How much direct sunlight does my new solar-powered calculator require?

Do you have to ceremonially lay them out in the sun once a day? Once a week? Once a month?

What if it’s cloudy–do enough photons get through to recharge it?

Is ambient room light enough?

I’ve never owned one before, so I need to know.
Thank you in advance, whoever.

I haven’t owned one in a while but mine never took much at all. Ambient light is plenty and you can leave them in a drawer for months and they don’t seem to suffer much. I suspect the battery alone lasts for a long time. Even when it is using solar power, the requirements are minimal.

The solar calculators I have seen do not store much power at all. If you cover the solar cell the calculator dies almost immediately.

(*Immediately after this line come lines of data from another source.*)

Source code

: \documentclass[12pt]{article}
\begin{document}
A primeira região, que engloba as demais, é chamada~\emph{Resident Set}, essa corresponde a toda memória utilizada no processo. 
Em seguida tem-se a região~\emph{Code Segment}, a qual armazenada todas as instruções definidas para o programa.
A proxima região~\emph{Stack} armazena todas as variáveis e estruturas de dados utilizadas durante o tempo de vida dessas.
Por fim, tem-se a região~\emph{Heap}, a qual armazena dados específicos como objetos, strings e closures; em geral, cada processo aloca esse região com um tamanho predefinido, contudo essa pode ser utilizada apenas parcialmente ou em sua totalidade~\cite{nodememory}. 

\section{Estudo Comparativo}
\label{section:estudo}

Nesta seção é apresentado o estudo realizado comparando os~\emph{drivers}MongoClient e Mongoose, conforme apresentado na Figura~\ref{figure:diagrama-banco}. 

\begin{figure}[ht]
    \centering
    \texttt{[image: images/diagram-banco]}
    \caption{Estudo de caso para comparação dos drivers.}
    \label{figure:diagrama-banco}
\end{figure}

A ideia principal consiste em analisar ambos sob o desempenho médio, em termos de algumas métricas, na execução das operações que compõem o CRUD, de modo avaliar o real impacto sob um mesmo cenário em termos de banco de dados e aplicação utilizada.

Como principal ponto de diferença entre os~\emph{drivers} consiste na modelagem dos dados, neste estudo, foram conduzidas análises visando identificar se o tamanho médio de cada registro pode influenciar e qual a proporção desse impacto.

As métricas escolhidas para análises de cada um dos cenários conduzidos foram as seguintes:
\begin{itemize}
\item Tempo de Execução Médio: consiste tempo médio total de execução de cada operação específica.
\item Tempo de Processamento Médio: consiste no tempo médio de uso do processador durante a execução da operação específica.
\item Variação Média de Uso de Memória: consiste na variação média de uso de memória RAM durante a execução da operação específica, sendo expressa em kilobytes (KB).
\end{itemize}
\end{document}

The solar calculators I have owned did not have a battery.

I guess some probably won’t, especially the older ones. Still, the light requirements aren’t that much.

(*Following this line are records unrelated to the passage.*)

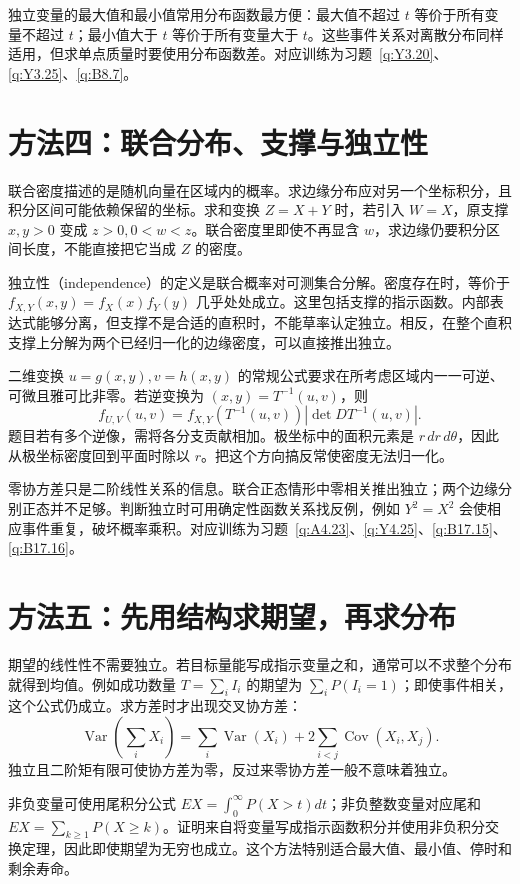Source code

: \documentclass[12pt,fontset=fandol]{ctexart}
\begin{document}
独立变量的最大值和最小值常用分布函数最方便：最大值不超过 $t$ 等价于所有变量不超过 $t$；最小值大于 $t$ 等价于所有变量大于 $t$。这些事件关系对离散分布同样适用，但求单点质量时要使用分布函数差。对应训练为习题~\ref{q:Y3.20}、\ref{q:Y3.25}、\ref{q:B8.7}。

\section*{方法四：联合分布、支撑与独立性}
联合密度描述的是随机向量在区域内的概率。求边缘分布应对另一个坐标积分，且积分区间可能依赖保留的坐标。求和变换 $Z=X+Y$ 时，若引入 $W=X$，原支撑 $x,y>0$ 变成 $z>0,0<w<z$。联合密度里即使不再显含 $w$，求边缘仍要积分区间长度，不能直接把它当成 $Z$ 的密度。

独立性（independence）的定义是联合概率对可测集合分解。密度存在时，等价于 $f_{X,Y}(x,y)=f_X(x)f_Y(y)$ 几乎处处成立。这里包括支撑的指示函数。内部表达式能够分离，但支撑不是合适的直积时，不能草率认定独立。相反，在整个直积支撑上分解为两个已经归一化的边缘密度，可以直接推出独立。

二维变换 $u=g(x,y),v=h(x,y)$ 的常规公式要求在所考虑区域内一一可逆、可微且雅可比非零。若逆变换为 $(x,y)=T^{-1}(u,v)$，则
\[
f_{U,V}(u,v)=f_{X,Y}(T^{-1}(u,v))\left|\det D T^{-1}(u,v)\right|.
\]
题目若有多个逆像，需将各分支贡献相加。极坐标中的面积元素是 $r\,dr\,d\theta$，因此从极坐标密度回到平面时除以 $r$。把这个方向搞反常使密度无法归一化。

零协方差只是二阶线性关系的信息。联合正态情形中零相关推出独立；两个边缘分别正态并不足够。判断独立时可用确定性函数关系找反例，例如 $Y^2=X^2$ 会使相应事件重复，破坏概率乘积。对应训练为习题~\ref{q:A4.23}、\ref{q:Y4.25}、\ref{q:B17.15}、\ref{q:B17.16}。

\section*{方法五：先用结构求期望，再求分布}
期望的线性性不需要独立。若目标量能写成指示变量之和，通常可以不求整个分布就得到均值。例如成功数量 $T=\sum_iI_i$ 的期望为 $\sum_iP(I_i=1)$；即使事件相关，这个公式仍成立。求方差时才出现交叉协方差：
\[
\operatorname{Var}\left(\sum_iX_i\right)=\sum_i\operatorname{Var}(X_i)+2\sum_{i<j}\operatorname{Cov}(X_i,X_j).
\]
独立且二阶矩有限可使协方差为零，反过来零协方差一般不意味着独立。

非负变量可使用尾积分公式 $EX=\int_0^\infty P(X>t)dt$；非负整数变量对应尾和 $EX=\sum_{k\ge1}P(X\ge k)$。证明来自将变量写成指示函数积分并使用非负积分交换定理，因此即使期望为无穷也成立。这个方法特别适合最大值、最小值、停时和剩余寿命。
\end{document}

Some solar calculators have a normal alkaline battery backup, but unless your calculator is real fancy, I doubt that the battery is rechargable. Usually the calculator draws power from the battery when there isn’t enough light, but when the battery runs out, it’s dead, Jim, and you just have to replace it.

You have specifically seen a battery in a solar calculator? Do you have a make on model for it? I have seen many solar calculators both old and new none of them had batteries.

Sure. You think somebody wouldn’t invent something as obvious as that? Feel-good energy saving measures that don’t actually accomplish anything are ever-popular.

Here is one example:

Battery backup has become pretty common, even on inexpensive calculators. I had a small (about the size of a deck of cards, but only a quarter inch thick) model that I picked up at a check out counter for less than a buck. It would operate easily in the cab of my truck at night w/ only the dome light. It lasted 4 to 5 years.

I’ve got an 8yr old, very basic solar calculator in front of me right now. It runs just fine inside, under a single florescent bulb, 10 ft above me. It works well if it’s in fairly heavy shadows (ie my monitor between it and light.) It also works with a couple of sheets of paper laying on top of it. So it doesn’t take very much light at all.

It does not have a battery, but if I do put it someplace dark enough to stop it from functioning, it will hold it’s single value memory, and the value on the screen.

Wow that is really lame. I have HP scientific calculators that I replace the batteries on every 4 or five years. If they were solar I would not have to replace the batteries for decades instead of years.

I was always under the impression that they made solar calculators because a tiny solar panel was cheaper than the battery plus the cost of making it easily replaceable.

I have both, a solar calculator with no battery and plenty with. I hate the one without, you can’t use it if the room is dim and you only have a lamp on, and I do plenty of stuff like that. The ones with batteries are way better IMO.

The last solar powered calculater that I had (15+ years ago) was impossible to use in direct sunlight; it had an LCD display that was unreadable under those conditions.

In regular room light, however, it was great.

In my experience, the solar panels degrade with age. A decent-quality new calculator will run in any light bright enough to read the display, but as it gets older, you’ll need brighter and brighter light. By the time my old TI was about 10 years old, you had to point a lamp directly at it to get reliable results, and at 13 years, even that wasn’t enough, so I had to retire it.

They do seem to be making progress on memory retention, though. My current calculator will sometimes retain the screen value and memory registers after being closed in its case and in my pocket for several hours (though of course it can’t actually be used in those circumstances).

I hear that solar caculators work best under direct, intense sunlight. In fact, the more intense, the faster they caculate. Perhaps this is why accountants have their conventions in Florida, Las Vegas and on Caribbean cruises.

So I don’t need to worry about laying it out in the sun periodically? Okay, thanks, that’s what I wanted to know. :slight_smile:

Well, it might melt under that hot Florida sun laying on that hot sandy beach.